Done that, that M60 was a beast while walking


----------



## king killer delete (Sep 26, 2014)

I packed a PRC 25 and a prc77


----------



## king killer delete (Sep 26, 2014)

Back on topic I wish that everyone reads this thread, GSUrugger is spot on . very good information and if all hunters followed these common sense rules it would be better for all of us


----------



## chase870 (Sep 27, 2014)

Its a full contact sport for sure


----------



## WOODIE13 (Sep 27, 2014)

Worse case scenario, invite them to hunt with you.  Did that here and of all places, the hunter was from GA.  Still talk to him today.


----------



## Pitblind1754 (Sep 27, 2014)

Almost wish there was a class that you had to go to if you were a waterfowl hunter explaining common courtesies and even the safety that doing these can bring. But you have those people who could care less about you or anyone else but themselves


----------



## emusmacker (Sep 27, 2014)

Great post Rugger.  There are way too many out there that need these guidelines.  this should be a sticky.


----------



## WOODIE13 (Sep 27, 2014)

They need to go by it first...


----------



## WOODIE13 (Sep 27, 2014)

killer elite said:


> I packed a PRC 25 and a prc77


 

We had the 77 and 127, then they came out with the SINGARs, nothing seemed to want to talk to another unit


----------



## king killer delete (Sep 27, 2014)

Yep one of my last jobs was operations Sgt U.S. Army Communications/Electronics Board. I tested all of them


----------



## king killer delete (Sep 30, 2014)

Bump


----------



## Gaducks0317 (Oct 1, 2014)

Well said



GSURugger said:


> Copied/pasted from DU
> - Don’t encroach on someone else’s spot. If they got there first, go find another hole.
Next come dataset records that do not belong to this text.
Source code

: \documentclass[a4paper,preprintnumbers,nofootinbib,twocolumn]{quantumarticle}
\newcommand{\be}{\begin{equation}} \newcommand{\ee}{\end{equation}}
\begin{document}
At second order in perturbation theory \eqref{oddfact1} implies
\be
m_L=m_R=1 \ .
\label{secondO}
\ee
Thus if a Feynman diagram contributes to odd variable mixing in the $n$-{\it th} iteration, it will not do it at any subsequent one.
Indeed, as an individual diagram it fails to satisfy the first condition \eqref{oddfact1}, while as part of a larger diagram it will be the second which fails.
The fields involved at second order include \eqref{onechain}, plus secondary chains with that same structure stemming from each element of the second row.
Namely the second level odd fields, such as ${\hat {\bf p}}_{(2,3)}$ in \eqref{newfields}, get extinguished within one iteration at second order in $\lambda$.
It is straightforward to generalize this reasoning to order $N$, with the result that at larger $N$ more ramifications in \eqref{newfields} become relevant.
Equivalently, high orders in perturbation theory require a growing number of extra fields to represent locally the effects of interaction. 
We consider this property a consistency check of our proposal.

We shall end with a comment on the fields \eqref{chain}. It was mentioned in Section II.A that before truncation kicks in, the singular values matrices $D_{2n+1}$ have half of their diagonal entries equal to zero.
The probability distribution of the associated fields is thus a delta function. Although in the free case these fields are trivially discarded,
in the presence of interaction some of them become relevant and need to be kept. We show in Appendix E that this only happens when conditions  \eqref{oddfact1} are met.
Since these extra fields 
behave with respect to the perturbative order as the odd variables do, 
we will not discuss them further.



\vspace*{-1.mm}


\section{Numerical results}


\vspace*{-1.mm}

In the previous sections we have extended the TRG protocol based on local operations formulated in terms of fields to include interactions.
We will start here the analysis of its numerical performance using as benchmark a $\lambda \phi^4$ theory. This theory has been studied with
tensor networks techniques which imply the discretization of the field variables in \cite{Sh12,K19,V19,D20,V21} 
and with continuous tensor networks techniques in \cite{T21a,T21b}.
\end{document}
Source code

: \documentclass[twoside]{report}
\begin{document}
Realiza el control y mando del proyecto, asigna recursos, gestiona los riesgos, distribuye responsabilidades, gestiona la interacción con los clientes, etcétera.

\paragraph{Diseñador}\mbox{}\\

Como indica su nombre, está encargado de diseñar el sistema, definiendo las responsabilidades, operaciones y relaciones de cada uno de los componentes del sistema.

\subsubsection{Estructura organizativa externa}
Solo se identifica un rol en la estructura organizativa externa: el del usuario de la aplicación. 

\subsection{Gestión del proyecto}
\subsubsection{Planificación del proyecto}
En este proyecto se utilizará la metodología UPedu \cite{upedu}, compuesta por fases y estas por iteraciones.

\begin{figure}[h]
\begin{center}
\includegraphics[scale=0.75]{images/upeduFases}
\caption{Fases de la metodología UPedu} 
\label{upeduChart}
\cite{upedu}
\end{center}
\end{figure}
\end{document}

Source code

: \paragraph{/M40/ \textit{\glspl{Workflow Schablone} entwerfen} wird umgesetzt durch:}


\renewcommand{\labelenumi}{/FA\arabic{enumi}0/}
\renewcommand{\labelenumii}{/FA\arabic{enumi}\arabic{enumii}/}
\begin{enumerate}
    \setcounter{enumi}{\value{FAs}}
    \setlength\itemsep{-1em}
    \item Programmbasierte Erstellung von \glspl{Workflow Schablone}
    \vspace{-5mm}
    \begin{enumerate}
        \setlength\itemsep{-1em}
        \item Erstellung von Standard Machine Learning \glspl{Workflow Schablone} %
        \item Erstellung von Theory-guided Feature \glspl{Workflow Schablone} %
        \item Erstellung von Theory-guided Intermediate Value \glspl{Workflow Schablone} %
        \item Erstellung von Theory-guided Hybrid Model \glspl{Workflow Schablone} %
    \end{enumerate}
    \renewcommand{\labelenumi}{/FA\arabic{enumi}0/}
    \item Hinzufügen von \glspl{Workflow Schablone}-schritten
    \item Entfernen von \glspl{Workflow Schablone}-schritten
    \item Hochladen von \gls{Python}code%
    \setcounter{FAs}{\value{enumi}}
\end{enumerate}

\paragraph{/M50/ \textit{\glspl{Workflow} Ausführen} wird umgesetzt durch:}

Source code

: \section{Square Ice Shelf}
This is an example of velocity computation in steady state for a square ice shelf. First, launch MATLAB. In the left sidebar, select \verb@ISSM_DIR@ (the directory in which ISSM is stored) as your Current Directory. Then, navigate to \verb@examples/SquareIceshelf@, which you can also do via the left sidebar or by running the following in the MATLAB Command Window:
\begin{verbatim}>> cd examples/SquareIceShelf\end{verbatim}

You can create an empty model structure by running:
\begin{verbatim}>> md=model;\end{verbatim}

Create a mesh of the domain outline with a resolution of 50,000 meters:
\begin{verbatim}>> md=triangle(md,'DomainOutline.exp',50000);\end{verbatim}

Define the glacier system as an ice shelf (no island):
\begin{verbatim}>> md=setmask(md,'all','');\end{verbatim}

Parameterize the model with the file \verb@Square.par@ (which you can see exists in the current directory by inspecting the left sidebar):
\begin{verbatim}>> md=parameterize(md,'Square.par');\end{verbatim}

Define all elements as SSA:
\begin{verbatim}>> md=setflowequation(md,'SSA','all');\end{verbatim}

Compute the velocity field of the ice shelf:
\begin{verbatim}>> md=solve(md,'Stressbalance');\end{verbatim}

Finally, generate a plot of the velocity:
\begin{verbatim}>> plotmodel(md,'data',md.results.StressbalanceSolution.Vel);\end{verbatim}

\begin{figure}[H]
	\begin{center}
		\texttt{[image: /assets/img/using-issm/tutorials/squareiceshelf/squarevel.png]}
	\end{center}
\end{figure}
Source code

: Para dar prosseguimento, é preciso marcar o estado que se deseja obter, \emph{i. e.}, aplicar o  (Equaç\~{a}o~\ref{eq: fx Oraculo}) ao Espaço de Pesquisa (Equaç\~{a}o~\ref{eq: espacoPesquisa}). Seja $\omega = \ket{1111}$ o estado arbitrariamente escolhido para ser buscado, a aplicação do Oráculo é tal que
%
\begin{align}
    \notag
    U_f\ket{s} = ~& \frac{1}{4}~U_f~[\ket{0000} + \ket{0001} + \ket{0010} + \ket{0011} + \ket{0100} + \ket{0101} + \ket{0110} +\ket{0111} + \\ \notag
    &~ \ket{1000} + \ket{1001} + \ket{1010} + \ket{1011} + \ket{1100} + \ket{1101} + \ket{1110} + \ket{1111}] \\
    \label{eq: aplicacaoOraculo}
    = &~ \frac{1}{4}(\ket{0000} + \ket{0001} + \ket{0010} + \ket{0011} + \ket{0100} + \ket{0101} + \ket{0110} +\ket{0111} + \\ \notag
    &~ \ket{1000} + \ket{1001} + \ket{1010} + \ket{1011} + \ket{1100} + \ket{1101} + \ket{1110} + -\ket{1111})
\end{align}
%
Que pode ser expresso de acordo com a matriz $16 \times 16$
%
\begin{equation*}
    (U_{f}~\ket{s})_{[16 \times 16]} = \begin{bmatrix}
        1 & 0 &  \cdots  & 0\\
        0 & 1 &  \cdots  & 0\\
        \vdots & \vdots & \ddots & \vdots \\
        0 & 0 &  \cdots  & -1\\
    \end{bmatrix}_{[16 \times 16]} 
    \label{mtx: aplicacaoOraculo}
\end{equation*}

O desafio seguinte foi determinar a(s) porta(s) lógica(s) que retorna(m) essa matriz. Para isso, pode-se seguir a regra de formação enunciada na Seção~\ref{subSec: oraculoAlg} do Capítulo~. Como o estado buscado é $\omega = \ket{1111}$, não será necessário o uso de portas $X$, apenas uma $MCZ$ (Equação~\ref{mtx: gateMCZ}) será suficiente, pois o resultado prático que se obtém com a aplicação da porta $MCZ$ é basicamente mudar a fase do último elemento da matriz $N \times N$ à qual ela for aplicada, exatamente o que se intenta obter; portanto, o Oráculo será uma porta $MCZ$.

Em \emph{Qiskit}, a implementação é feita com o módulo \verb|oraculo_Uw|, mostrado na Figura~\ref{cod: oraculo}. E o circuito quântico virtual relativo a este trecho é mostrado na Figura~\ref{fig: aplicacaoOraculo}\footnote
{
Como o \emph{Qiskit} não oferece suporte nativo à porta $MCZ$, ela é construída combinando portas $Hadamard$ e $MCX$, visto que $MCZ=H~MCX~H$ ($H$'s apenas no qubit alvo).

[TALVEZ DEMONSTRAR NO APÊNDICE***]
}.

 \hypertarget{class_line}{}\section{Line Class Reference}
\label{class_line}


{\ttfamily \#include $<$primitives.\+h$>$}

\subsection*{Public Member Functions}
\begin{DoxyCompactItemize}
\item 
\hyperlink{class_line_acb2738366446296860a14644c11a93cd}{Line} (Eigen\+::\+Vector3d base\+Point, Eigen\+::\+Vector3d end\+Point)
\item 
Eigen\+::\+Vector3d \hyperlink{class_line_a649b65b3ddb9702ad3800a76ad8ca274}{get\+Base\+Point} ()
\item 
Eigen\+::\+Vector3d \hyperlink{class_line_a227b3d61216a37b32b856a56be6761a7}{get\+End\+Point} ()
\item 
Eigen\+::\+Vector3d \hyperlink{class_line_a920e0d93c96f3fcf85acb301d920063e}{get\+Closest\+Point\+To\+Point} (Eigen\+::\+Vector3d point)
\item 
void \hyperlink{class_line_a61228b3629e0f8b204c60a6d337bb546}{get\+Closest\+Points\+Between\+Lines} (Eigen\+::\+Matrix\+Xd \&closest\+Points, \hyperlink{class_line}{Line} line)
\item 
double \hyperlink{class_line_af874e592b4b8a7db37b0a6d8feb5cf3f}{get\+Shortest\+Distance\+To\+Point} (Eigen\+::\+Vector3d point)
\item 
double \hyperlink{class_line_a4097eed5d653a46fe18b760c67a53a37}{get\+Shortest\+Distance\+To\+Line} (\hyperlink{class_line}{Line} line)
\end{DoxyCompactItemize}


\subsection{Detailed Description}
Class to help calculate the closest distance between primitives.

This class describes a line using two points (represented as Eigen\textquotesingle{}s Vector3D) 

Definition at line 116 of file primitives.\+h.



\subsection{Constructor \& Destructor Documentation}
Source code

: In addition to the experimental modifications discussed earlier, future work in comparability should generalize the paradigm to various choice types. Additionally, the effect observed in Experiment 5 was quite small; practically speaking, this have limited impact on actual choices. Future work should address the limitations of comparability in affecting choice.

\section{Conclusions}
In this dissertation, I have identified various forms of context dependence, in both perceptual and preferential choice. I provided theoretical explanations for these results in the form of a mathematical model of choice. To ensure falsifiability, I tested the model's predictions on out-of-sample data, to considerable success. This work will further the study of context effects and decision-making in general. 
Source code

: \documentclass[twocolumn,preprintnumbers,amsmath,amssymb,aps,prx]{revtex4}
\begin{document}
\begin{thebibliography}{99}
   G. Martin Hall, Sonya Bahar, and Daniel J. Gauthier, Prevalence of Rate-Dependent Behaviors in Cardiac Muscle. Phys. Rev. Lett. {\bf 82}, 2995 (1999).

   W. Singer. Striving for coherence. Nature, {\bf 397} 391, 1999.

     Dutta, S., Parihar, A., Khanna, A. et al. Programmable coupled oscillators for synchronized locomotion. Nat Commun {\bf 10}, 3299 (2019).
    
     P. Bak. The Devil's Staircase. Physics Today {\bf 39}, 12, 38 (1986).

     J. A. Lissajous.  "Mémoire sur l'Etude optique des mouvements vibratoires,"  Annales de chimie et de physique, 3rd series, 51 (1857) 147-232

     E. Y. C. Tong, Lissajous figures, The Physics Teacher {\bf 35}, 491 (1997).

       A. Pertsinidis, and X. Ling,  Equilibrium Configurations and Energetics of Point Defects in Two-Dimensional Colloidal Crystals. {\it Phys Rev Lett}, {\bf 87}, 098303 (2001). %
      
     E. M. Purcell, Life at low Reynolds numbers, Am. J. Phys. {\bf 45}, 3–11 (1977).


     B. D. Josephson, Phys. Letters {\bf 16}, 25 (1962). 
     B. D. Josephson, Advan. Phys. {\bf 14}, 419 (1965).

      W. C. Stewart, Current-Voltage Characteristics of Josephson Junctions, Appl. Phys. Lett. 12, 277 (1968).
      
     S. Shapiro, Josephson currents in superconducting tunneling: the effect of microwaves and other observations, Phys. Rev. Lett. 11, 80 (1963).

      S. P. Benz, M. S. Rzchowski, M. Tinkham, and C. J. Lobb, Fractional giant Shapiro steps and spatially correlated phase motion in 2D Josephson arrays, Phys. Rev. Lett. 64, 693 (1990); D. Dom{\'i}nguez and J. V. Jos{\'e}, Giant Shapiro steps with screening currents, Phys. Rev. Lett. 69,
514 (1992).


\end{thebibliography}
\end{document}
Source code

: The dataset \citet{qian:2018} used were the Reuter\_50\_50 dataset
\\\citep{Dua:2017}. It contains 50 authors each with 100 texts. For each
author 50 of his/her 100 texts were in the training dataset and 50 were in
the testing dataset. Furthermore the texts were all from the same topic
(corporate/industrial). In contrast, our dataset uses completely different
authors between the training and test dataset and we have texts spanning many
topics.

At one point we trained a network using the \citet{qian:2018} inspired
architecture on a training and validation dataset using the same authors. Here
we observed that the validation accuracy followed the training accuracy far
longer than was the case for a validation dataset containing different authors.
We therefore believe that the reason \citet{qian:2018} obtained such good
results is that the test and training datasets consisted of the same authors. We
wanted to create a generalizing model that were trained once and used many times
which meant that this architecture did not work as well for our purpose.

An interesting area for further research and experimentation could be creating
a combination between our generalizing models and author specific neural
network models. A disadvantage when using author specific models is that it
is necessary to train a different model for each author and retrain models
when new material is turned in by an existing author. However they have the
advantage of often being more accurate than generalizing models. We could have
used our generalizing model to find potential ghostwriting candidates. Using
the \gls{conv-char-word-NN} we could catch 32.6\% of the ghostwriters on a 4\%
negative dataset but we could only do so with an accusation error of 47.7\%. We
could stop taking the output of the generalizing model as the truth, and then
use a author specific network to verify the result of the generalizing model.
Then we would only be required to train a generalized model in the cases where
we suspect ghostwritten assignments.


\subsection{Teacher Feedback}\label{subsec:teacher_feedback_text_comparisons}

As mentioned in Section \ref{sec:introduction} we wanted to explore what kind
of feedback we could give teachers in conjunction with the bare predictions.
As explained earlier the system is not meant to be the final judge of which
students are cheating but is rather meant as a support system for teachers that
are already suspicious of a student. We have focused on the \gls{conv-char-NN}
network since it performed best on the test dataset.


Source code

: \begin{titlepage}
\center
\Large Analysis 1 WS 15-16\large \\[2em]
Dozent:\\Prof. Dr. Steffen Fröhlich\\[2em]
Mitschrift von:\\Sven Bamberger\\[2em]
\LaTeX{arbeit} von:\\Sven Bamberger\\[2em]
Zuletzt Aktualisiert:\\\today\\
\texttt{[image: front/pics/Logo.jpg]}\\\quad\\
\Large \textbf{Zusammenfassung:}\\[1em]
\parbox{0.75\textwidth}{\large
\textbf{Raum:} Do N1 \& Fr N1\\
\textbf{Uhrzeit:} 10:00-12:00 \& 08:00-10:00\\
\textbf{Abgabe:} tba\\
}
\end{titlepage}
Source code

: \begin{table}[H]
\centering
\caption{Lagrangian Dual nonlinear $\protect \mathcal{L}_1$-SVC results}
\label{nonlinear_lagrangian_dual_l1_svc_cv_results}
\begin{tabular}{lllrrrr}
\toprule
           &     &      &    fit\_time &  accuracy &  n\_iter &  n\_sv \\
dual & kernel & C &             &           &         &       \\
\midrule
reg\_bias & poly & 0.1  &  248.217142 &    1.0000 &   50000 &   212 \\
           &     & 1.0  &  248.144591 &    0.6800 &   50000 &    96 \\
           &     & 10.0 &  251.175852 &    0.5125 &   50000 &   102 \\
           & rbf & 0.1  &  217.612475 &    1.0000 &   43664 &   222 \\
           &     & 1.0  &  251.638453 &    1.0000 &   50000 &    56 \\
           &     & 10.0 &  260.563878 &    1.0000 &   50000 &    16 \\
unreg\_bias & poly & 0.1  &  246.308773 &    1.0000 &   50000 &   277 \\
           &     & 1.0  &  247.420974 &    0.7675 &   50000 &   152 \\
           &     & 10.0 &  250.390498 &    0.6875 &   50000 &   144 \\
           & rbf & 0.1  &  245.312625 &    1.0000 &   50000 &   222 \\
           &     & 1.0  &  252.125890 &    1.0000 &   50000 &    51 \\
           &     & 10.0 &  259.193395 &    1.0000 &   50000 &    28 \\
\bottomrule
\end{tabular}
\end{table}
I'm curious about everyone's thoughts on what is an acceptable distance between groups. Granted circumstances vary, but what are y'alls thoughts on how far (or how close) is legitimate?

I'll save my thoughts for now...


----------



## GSURugger (Oct 1, 2014)

Several hundred yards. Enough for birds to swing. 
If you shoot ducks like doves you're doing it wrong.


----------



## ghadarits (Oct 1, 2014)

Gaducks0317 said:


> Well said
> 
> 
> 
> ...



I'm not a big water hunter but would think 200 yards would be too close for working birds and trying to get them to decoy. I have birds regularly circle over a really big area that I would guess to be about 400 yards so if you have people out 200 yards away then they would be calling to ducks you were trying to work. That doesn't sound like a good deal for anyone.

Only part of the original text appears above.